» THE RECORDS
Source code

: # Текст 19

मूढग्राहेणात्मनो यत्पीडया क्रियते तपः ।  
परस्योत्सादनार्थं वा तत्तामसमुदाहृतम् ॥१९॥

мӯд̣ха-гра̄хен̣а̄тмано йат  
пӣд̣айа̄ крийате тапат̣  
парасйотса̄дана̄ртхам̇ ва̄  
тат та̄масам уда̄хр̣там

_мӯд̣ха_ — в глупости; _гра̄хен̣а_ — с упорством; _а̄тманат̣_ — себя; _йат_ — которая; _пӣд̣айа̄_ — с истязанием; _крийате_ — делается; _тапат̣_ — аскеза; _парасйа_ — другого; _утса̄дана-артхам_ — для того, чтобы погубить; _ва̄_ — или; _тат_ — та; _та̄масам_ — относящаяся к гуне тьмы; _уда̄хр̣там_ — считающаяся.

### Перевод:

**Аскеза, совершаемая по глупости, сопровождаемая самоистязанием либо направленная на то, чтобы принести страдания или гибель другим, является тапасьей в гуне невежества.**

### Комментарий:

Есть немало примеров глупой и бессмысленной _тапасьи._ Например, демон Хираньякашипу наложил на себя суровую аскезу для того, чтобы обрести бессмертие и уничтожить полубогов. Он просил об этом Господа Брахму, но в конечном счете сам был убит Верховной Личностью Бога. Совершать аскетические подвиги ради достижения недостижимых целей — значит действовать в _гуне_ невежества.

» EXERCISE DESCRIPTION
For the listing above, find how many lines hold the word "глупости". Only the number should be written.

» ANSWER FOR THIS EXERCISE
2